Work to complete -
Go through the lines below. Copy those with "node".

Source texts of formatted documents
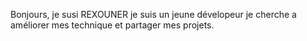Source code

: Bonjours, je susi REXOUNER je suis un jeune dévelopeur je cherche a améliorer mes technique et partager mes projets.

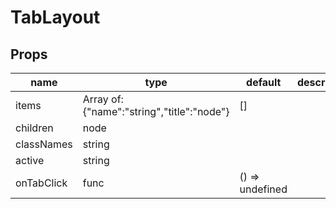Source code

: # TabLayout

## Props

|name|type|default|description|
|----|----|-------|-----------|
|items|Array of: {"name":"string","title":"node"}|[]||
|children|node|||
|classNames|string|||
|active|string|||
|onTabClick|func|() => undefined||


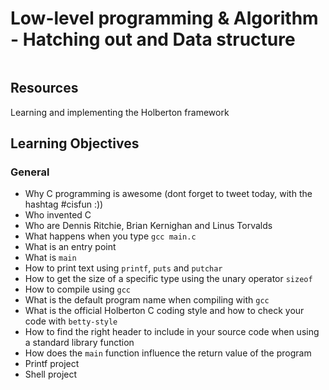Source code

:<h1 class="gap">Low-level programming & Algorithm - Hatching out and Data structure </h1>
<p><img src="https://www.entreprises-magazine.com/wp-content/uploads/2020/05/Holberton-School-696x385.jpg" alt="" style="" /></p>

<h2>Resources</h2>
<p> Learning and implementing the Holberton framework </p>

<h2>Learning Objectives</h2>
<h3>General</h3>

<ul>
<li>Why C programming is awesome (dont forget to tweet today, with the hashtag #cisfun :))</li>
<li>Who invented C</li>
<li>Who are Dennis Ritchie, Brian Kernighan and Linus Torvalds</li>
<li>What happens when you type <code>gcc main.c</code></li>
<li>What is an entry point</li>
<li>What is <code>main</code></li>
<li>How to print text using <code>printf</code>, <code>puts</code> and <code>putchar</code></li>
<li>How to get the size of a specific type using the unary operator <code>sizeof</code></li>
<li>How to compile using <code>gcc</code></li>
<li>What is the default program name when compiling with <code>gcc</code></li>
<li>What is the official Holberton C coding style and how to check your code with <code>betty-style</code></li>
<li>How to find the right header to include in your source code when using a standard library function</li>
<li>How does the <code>main</code> function influence the return value of the program</li>
<li> Printf project </li>
<li> Shell project </li>
</ul>
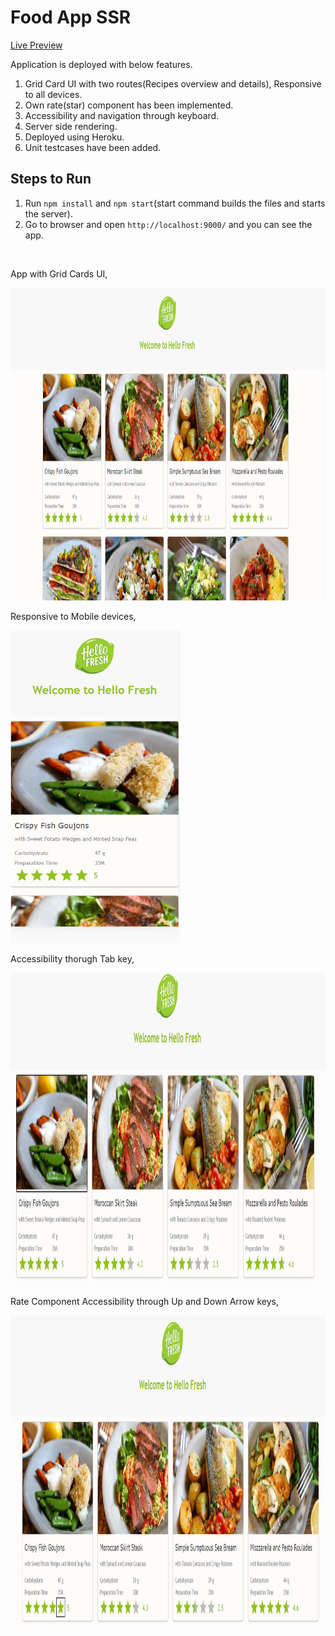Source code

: # Food App SSR

[Live Preview](https://polar-forest-31403.herokuapp.com/)

Application is deployed with below features.
  
  1. Grid Card UI with two routes(Recipes overview and details), Responsive to all devices.
  2. Own rate(star) component has been implemented.
  3. Accessibility and navigation through keyboard.
  4. Server side rendering.
  5. Deployed using Heroku.
  6. Unit testcases have been added.

## Steps to Run

1. Run `npm install` and `npm start`(start command builds the files and starts the server).
2. Go to browser and open `http://localhost:9000/` and you can see the app.

<br>

App with Grid Cards UI,

<img height="500" src="https://github.com/Sarath2013/Food-App-SSR/blob/main/images/app1.PNG" />

<br>

Responsive to Mobile devices,

<img height="500" src="https://github.com/Sarath2013/Food-App-SSR/blob/main/images/app2.PNG" />

<br>

Accessibility thorugh Tab key,

<img height="500" src="https://github.com/Sarath2013/Food-App-SSR/blob/main/images/access1.PNG" />

<br>

Rate Component Accessibility through Up and Down Arrow keys,

<img height="500" src="https://github.com/Sarath2013/Food-App-SSR/blob/main/images/access2.PNG" />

Result of this task -
|items|Array of: {"name":"string","title":"node"}|[]||
|children|node|||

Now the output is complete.